▶ [Assignment]
From the entries below, gather every line containing the string "salts".

[Items from a data source]
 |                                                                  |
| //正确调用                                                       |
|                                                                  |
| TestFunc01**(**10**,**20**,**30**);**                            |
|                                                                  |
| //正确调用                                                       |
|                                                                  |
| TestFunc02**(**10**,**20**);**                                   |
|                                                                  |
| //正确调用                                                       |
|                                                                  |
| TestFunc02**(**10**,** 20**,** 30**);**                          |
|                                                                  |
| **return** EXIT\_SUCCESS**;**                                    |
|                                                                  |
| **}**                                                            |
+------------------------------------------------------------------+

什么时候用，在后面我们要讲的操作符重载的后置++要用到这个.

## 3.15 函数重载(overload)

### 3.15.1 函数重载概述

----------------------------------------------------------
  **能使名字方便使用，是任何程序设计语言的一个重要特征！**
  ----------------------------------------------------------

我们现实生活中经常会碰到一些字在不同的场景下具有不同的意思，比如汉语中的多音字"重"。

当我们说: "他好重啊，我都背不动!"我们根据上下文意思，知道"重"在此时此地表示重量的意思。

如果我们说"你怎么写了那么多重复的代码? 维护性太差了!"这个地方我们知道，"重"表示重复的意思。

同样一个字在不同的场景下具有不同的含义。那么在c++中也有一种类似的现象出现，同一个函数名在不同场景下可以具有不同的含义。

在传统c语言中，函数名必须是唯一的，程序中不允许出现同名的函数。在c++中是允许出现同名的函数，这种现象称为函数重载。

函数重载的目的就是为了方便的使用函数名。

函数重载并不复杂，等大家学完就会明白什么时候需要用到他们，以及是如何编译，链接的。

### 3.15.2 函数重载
* * *
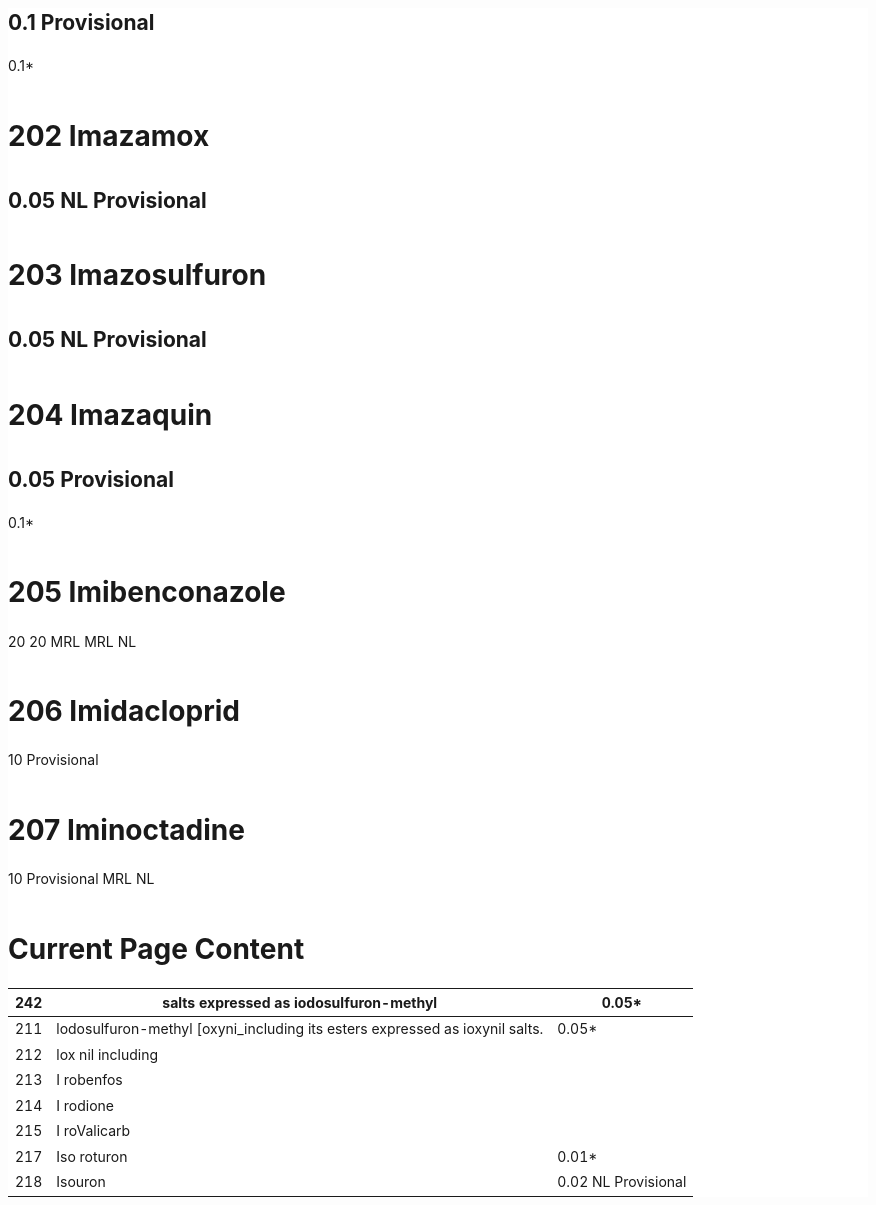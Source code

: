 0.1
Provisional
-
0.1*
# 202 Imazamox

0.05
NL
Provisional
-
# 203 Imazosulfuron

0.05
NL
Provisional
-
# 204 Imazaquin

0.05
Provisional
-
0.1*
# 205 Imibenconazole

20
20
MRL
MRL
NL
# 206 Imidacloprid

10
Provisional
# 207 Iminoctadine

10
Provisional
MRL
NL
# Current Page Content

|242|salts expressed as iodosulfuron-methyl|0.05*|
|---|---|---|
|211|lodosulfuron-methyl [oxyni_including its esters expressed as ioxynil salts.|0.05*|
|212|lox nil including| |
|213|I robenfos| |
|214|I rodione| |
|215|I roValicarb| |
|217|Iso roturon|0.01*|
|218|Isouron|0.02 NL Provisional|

▶ [Answer to this exercise]
|242|salts expressed as iodosulfuron-methyl|0.05*|
|211|lodosulfuron-methyl [oxyni_including its esters expressed as ioxynil salts.|0.05*|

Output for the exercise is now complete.